**WHAT NEEDS TO BE DONE**
From the data below, retype exactly the lines starting with the one that contains "# Warmup: 3 iterations, 10 s each" and ending with the one that contains "(min, avg, max)", both included.
= = = =
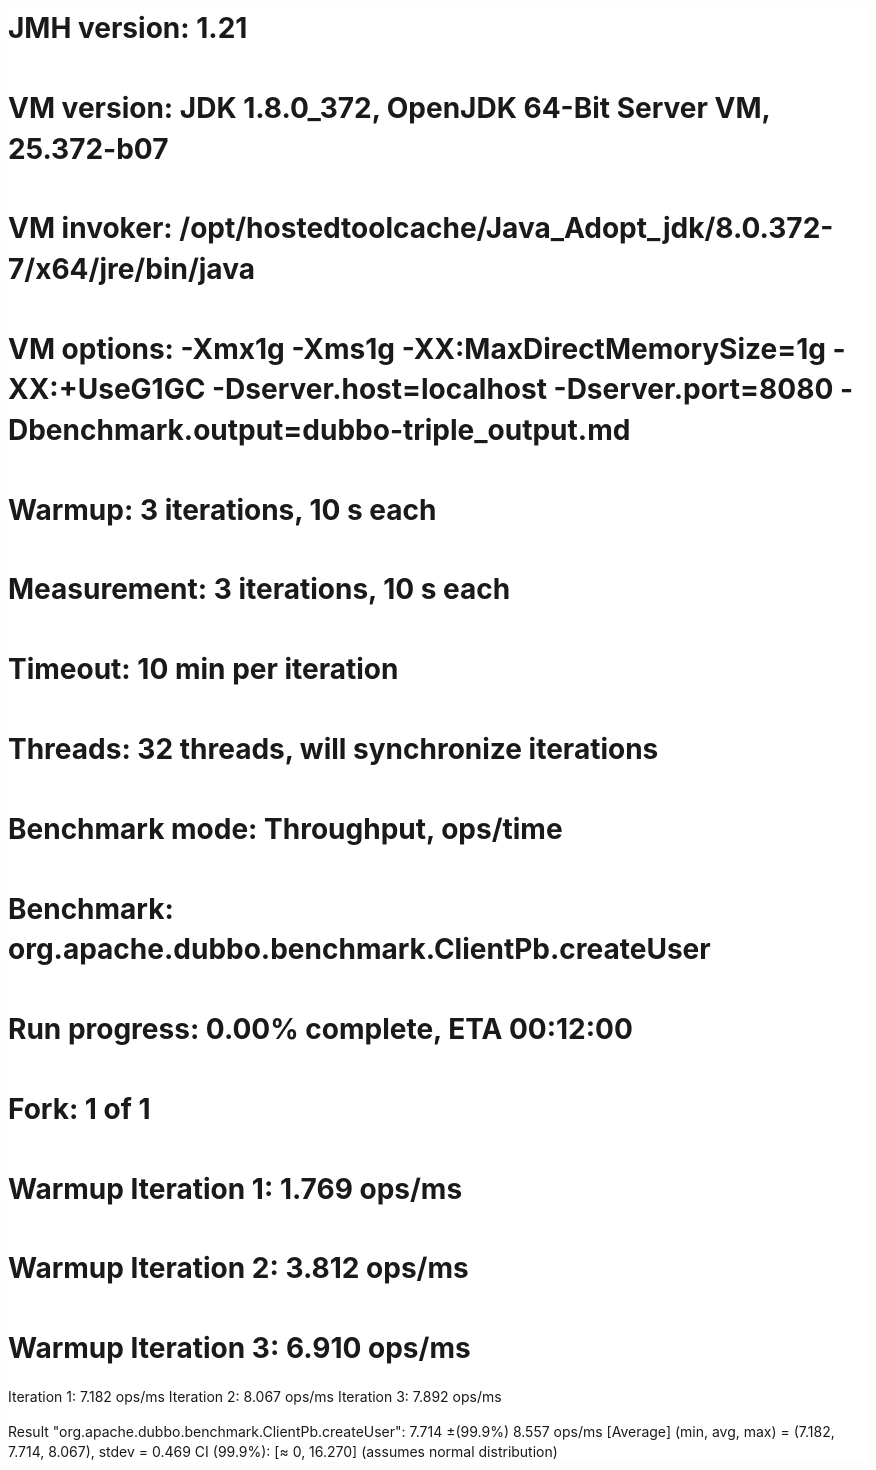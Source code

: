 # JMH version: 1.21
# VM version: JDK 1.8.0_372, OpenJDK 64-Bit Server VM, 25.372-b07
# VM invoker: /opt/hostedtoolcache/Java_Adopt_jdk/8.0.372-7/x64/jre/bin/java
# VM options: -Xmx1g -Xms1g -XX:MaxDirectMemorySize=1g -XX:+UseG1GC -Dserver.host=localhost -Dserver.port=8080 -Dbenchmark.output=dubbo-triple_output.md
# Warmup: 3 iterations, 10 s each
# Measurement: 3 iterations, 10 s each
# Timeout: 10 min per iteration
# Threads: 32 threads, will synchronize iterations
# Benchmark mode: Throughput, ops/time
# Benchmark: org.apache.dubbo.benchmark.ClientPb.createUser

# Run progress: 0.00% complete, ETA 00:12:00
# Fork: 1 of 1
# Warmup Iteration   1: 1.769 ops/ms
# Warmup Iteration   2: 3.812 ops/ms
# Warmup Iteration   3: 6.910 ops/ms
Iteration   1: 7.182 ops/ms
Iteration   2: 8.067 ops/ms
Iteration   3: 7.892 ops/ms


Result "org.apache.dubbo.benchmark.ClientPb.createUser":
  7.714 ±(99.9%) 8.557 ops/ms [Average]
  (min, avg, max) = (7.182, 7.714, 8.067), stdev = 0.469
  CI (99.9%): [≈ 0, 16.270] (assumes normal distribution)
= = = =
**YOUR RESPONSE**
# Warmup: 3 iterations, 10 s each
# Measurement: 3 iterations, 10 s each
# Timeout: 10 min per iteration
# Threads: 32 threads, will synchronize iterations
# Benchmark mode: Throughput, ops/time
# Benchmark: org.apache.dubbo.benchmark.ClientPb.createUser

# Run progress: 0.00% complete, ETA 00:12:00
# Fork: 1 of 1
# Warmup Iteration   1: 1.769 ops/ms
# Warmup Iteration   2: 3.812 ops/ms
# Warmup Iteration   3: 6.910 ops/ms
Iteration   1: 7.182 ops/ms
Iteration   2: 8.067 ops/ms
Iteration   3: 7.892 ops/ms


Result "org.apache.dubbo.benchmark.ClientPb.createUser":
  7.714 ±(99.9%) 8.557 ops/ms [Average]
  (min, avg, max) = (7.182, 7.714, 8.067), stdev = 0.469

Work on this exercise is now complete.